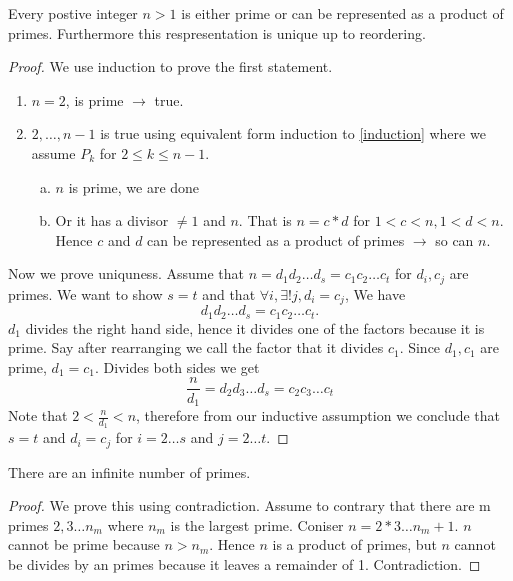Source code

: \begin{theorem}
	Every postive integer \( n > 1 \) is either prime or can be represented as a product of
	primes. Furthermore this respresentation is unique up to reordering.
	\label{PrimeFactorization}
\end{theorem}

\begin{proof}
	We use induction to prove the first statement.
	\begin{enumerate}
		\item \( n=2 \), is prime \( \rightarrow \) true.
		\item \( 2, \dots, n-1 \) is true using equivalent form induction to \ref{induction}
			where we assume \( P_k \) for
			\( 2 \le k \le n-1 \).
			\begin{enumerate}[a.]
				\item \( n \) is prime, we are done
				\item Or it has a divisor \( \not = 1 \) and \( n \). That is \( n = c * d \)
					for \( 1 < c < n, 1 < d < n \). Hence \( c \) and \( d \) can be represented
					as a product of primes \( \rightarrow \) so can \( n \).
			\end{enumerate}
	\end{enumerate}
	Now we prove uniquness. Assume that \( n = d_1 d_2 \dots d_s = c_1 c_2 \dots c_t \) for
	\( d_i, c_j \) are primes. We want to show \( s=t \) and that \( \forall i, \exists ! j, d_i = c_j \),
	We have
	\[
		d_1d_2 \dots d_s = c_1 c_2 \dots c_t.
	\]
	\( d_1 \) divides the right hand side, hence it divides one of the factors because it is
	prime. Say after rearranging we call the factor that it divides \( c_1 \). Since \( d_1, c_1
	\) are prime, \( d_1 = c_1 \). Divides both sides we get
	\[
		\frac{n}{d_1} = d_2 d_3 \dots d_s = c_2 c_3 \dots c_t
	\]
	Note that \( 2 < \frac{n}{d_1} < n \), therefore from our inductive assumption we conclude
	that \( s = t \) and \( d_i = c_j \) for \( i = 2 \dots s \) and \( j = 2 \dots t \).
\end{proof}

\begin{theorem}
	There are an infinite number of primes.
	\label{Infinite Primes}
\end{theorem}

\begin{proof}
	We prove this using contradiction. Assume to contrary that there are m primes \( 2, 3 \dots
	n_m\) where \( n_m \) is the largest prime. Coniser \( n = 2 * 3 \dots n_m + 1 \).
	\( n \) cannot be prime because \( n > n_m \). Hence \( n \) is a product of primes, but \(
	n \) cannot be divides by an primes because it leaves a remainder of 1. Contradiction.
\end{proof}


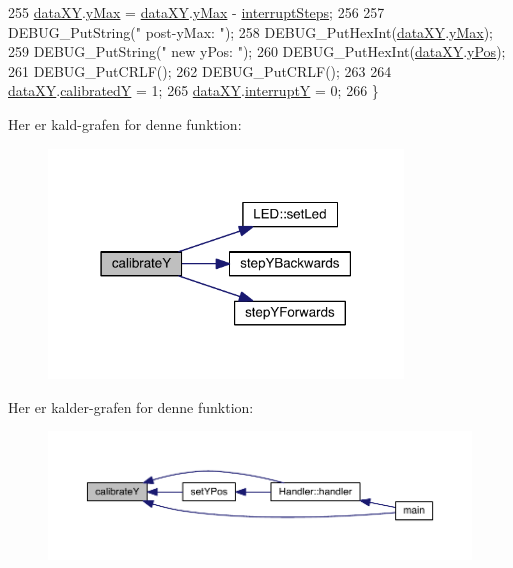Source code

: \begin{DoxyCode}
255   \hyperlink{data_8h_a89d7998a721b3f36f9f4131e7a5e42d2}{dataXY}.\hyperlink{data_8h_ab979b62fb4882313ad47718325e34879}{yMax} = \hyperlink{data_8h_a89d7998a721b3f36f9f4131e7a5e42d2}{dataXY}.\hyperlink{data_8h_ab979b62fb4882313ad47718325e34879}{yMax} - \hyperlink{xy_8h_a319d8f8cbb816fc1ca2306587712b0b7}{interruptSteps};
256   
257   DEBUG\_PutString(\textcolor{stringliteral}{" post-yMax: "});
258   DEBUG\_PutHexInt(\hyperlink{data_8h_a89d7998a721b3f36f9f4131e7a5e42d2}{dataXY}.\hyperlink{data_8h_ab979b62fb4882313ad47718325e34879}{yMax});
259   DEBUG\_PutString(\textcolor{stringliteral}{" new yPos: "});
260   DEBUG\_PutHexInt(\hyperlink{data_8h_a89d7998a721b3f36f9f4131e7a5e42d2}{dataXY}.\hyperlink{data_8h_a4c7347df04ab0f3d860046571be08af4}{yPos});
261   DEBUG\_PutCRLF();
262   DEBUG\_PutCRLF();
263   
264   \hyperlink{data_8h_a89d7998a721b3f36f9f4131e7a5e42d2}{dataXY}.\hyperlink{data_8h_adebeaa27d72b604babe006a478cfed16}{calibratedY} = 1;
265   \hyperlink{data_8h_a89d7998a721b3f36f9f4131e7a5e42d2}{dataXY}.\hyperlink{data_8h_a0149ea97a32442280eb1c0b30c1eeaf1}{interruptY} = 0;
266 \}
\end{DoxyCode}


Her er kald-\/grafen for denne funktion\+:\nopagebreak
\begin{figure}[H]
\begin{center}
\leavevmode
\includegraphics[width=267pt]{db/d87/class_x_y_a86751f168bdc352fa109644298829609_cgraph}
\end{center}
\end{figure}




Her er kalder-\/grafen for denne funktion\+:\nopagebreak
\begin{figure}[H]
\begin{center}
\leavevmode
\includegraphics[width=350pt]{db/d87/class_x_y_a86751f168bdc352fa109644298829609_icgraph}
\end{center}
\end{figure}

******

## [TASK TO COMPLETE]
All lines above with the word "funktion" need to be reported.

## [ANSWER TO THE PROBLEM]
Her er kald-\/grafen for denne funktion\+:\nopagebreak
Her er kalder-\/grafen for denne funktion\+:\nopagebreak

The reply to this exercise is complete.